Segment Start: Dataset

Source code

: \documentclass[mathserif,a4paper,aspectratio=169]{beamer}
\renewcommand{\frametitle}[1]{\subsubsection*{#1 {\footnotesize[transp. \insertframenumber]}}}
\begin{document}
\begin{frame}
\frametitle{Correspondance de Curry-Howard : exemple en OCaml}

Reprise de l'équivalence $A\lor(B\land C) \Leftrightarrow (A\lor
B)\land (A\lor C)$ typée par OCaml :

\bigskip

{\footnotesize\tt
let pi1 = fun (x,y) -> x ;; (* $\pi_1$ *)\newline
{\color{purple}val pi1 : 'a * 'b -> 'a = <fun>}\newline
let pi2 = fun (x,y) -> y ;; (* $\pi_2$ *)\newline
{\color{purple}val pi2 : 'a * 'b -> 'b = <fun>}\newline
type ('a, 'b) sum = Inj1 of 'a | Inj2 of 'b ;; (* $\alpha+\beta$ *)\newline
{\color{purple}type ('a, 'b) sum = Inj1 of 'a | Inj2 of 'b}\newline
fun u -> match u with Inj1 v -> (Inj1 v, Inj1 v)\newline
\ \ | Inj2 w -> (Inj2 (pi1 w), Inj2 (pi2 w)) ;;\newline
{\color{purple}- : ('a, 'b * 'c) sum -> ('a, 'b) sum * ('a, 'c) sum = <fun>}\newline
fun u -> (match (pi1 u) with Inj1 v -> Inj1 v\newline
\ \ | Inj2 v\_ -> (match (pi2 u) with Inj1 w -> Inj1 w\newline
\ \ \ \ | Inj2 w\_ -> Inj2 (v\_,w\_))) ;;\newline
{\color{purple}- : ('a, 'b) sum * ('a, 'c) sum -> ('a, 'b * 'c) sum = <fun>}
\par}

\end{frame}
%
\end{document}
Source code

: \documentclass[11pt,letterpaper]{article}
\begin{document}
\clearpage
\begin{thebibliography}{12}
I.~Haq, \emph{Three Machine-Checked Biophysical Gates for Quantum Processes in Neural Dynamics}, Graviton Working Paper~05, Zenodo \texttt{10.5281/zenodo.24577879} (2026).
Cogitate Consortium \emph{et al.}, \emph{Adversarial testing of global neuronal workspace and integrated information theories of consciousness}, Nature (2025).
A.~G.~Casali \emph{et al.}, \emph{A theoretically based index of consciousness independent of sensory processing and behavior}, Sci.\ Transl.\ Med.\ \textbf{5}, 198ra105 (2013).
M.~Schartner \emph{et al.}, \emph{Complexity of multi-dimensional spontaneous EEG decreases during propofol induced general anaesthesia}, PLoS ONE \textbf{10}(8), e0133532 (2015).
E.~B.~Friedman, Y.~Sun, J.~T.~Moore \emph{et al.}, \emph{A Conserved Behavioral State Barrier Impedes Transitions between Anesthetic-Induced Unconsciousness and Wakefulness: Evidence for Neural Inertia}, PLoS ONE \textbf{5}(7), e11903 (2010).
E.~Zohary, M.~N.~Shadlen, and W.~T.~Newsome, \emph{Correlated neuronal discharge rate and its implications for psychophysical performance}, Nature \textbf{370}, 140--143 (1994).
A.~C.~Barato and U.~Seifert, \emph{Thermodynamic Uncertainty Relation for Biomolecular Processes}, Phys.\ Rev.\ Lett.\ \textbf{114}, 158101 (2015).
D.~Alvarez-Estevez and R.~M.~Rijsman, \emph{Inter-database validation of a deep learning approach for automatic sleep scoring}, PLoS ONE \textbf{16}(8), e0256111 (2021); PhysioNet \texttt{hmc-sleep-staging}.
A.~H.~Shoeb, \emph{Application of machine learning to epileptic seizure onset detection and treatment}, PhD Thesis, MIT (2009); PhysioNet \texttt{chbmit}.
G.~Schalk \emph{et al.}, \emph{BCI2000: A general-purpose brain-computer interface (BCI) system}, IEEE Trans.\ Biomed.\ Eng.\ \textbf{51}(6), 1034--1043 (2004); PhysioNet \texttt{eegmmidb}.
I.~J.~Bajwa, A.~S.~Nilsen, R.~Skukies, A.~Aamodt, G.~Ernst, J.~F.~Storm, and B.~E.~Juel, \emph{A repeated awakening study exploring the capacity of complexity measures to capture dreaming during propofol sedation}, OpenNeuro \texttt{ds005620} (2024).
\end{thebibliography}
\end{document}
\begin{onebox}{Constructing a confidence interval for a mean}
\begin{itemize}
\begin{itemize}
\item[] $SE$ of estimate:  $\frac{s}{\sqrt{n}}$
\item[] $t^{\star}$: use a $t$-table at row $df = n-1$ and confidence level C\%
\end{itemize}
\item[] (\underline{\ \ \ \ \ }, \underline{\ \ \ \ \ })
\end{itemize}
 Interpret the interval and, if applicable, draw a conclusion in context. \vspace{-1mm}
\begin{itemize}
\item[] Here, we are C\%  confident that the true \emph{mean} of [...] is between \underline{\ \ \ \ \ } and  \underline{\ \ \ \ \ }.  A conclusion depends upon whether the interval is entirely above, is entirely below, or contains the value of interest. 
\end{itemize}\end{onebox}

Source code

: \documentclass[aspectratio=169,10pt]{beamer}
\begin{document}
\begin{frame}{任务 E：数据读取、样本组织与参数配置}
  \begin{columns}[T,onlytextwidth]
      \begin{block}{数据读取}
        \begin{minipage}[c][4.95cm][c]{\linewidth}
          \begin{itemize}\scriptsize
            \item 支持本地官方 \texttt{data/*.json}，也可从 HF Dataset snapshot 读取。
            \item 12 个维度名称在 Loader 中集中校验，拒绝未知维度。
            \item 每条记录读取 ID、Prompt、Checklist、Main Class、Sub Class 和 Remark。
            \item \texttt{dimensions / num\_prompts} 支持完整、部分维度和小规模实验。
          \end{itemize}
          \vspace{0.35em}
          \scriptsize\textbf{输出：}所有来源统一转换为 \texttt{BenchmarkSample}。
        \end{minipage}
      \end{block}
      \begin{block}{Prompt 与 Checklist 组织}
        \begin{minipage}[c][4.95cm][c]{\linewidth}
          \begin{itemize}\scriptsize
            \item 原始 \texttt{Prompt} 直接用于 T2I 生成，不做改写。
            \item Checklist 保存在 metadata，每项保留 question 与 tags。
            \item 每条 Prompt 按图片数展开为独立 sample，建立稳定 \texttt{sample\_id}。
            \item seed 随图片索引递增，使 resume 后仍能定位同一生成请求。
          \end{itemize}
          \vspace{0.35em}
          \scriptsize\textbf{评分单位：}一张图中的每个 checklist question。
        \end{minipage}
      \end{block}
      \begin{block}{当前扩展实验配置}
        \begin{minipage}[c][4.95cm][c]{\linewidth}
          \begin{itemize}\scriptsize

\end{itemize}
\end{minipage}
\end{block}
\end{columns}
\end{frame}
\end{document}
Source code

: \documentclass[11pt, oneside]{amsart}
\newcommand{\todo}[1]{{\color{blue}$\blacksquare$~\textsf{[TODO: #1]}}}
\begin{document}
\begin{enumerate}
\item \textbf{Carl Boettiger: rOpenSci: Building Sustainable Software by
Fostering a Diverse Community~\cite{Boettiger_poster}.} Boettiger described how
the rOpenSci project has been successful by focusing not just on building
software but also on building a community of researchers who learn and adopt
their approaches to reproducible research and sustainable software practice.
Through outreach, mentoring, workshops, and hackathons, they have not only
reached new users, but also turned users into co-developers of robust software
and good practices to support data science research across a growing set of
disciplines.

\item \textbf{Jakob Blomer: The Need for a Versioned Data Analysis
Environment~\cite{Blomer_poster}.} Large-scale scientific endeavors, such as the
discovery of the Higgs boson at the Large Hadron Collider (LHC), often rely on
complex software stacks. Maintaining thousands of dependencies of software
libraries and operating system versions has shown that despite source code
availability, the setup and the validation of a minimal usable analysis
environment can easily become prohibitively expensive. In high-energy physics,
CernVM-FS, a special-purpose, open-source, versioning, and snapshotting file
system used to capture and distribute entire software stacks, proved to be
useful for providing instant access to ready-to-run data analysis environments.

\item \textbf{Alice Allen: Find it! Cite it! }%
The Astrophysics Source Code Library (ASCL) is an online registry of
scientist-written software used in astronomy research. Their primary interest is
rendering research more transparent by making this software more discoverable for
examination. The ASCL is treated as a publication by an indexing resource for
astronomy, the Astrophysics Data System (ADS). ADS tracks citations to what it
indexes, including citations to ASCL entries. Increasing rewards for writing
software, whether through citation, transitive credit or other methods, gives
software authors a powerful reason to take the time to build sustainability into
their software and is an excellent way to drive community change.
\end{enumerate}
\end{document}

Segment End: Dataset

Directions for this task. Above are some records; copy exactly the lines from the one with "Machine-Checked Biophysical Gates" through the one with "Uncertainty Relation for", both included, and no others.

Solution.
I.~Haq, \emph{Three Machine-Checked Biophysical Gates for Quantum Processes in Neural Dynamics}, Graviton Working Paper~05, Zenodo \texttt{10.5281/zenodo.24577879} (2026).
Cogitate Consortium \emph{et al.}, \emph{Adversarial testing of global neuronal workspace and integrated information theories of consciousness}, Nature (2025).
A.~G.~Casali \emph{et al.}, \emph{A theoretically based index of consciousness independent of sensory processing and behavior}, Sci.\ Transl.\ Med.\ \textbf{5}, 198ra105 (2013).
M.~Schartner \emph{et al.}, \emph{Complexity of multi-dimensional spontaneous EEG decreases during propofol induced general anaesthesia}, PLoS ONE \textbf{10}(8), e0133532 (2015).
E.~B.~Friedman, Y.~Sun, J.~T.~Moore \emph{et al.}, \emph{A Conserved Behavioral State Barrier Impedes Transitions between Anesthetic-Induced Unconsciousness and Wakefulness: Evidence for Neural Inertia}, PLoS ONE \textbf{5}(7), e11903 (2010).
E.~Zohary, M.~N.~Shadlen, and W.~T.~Newsome, \emph{Correlated neuronal discharge rate and its implications for psychophysical performance}, Nature \textbf{370}, 140--143 (1994).
A.~C.~Barato and U.~Seifert, \emph{Thermodynamic Uncertainty Relation for Biomolecular Processes}, Phys.\ Rev.\ Lett.\ \textbf{114}, 158101 (2015).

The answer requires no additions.